Local-field study of phase conjugation in metallic quantum wells with probe fields of both propagating and evanescent character

TL;DR

This paper provides an analytical and numerical study of phase conjugation in metallic quantum wells, revealing how the response depends on spatial dispersion and resonance conditions, with potential applications in nonlinear optics.

Contribution

It offers a complete analytical solution for phase conjugation in metallic quantum wells and explores the effects of spatial dispersion and resonance through numerical analysis.

Findings

Phase conjugated response depends strongly on spatial dispersion.

Resonances are identified from response tensor expressions.

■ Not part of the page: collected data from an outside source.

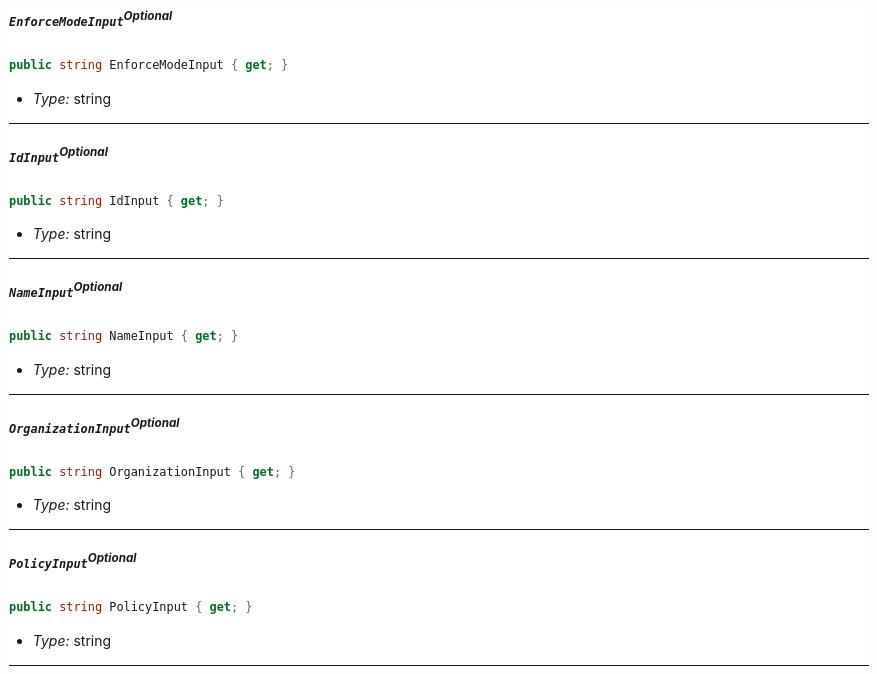 ##### `EnforceModeInput`<sup>Optional</sup> <a name="EnforceModeInput" id="@cdktf/provider-tfe.sentinelPolicy.SentinelPolicy.property.enforceModeInput"></a>

```csharp
public string EnforceModeInput { get; }
```

- *Type:* string

---

##### `IdInput`<sup>Optional</sup> <a name="IdInput" id="@cdktf/provider-tfe.sentinelPolicy.SentinelPolicy.property.idInput"></a>

```csharp
public string IdInput { get; }
```

- *Type:* string

---

##### `NameInput`<sup>Optional</sup> <a name="NameInput" id="@cdktf/provider-tfe.sentinelPolicy.SentinelPolicy.property.nameInput"></a>

```csharp
public string NameInput { get; }
```

- *Type:* string

---

##### `OrganizationInput`<sup>Optional</sup> <a name="OrganizationInput" id="@cdktf/provider-tfe.sentinelPolicy.SentinelPolicy.property.organizationInput"></a>

```csharp
public string OrganizationInput { get; }
```

- *Type:* string

---

##### `PolicyInput`<sup>Optional</sup> <a name="PolicyInput" id="@cdktf/provider-tfe.sentinelPolicy.SentinelPolicy.property.policyInput"></a>

```csharp
public string PolicyInput { get; }
```

- *Type:* string

---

Response is significant when light is in resonance with interband transitions.

Abstract

The phase conjugated response from nonmagnetic multi-level metallic quantum wells is analyzed and an essentially complete analytical solution is presented and discussed. The description is based on a semi-classical local-field theory for degenerate four-wave mixing in mesoscopic interaction volumes of condensed media developed by the present authors [T. Andersen and O. Keller, Phys. Scripta 58, 132 (1998)]. The analytical solution is supplemented by a numerical analysis of the phase conjugated response from a two-level quantum well in the case where one level is below the Fermi level and the other level is above. This is the simplest configuration of a quantum well phase conjugator in which the light-matter interaction can be tuned to resonance. The phase conjugated response is examined in the case where all the scattering takes place in one plane, and linearly polarized light is used in the mixing. In the numerical work we study a two-monolayer thick copper quantum well using the infinite barrier model potential. Our results show that the phase conjugated response from such a quantum-well system is highly dependent on the spatial dispersion of the matter response. The resonances showing up in the numerical results are analytically identified from the expressions for the linear and nonlinear response tensors. In addition to the general discussion of the phase conjugated response with varying frequency and parallel component of the wavevector, we present the phase conjugated response in the special case where the light is in resonance with the interband transition.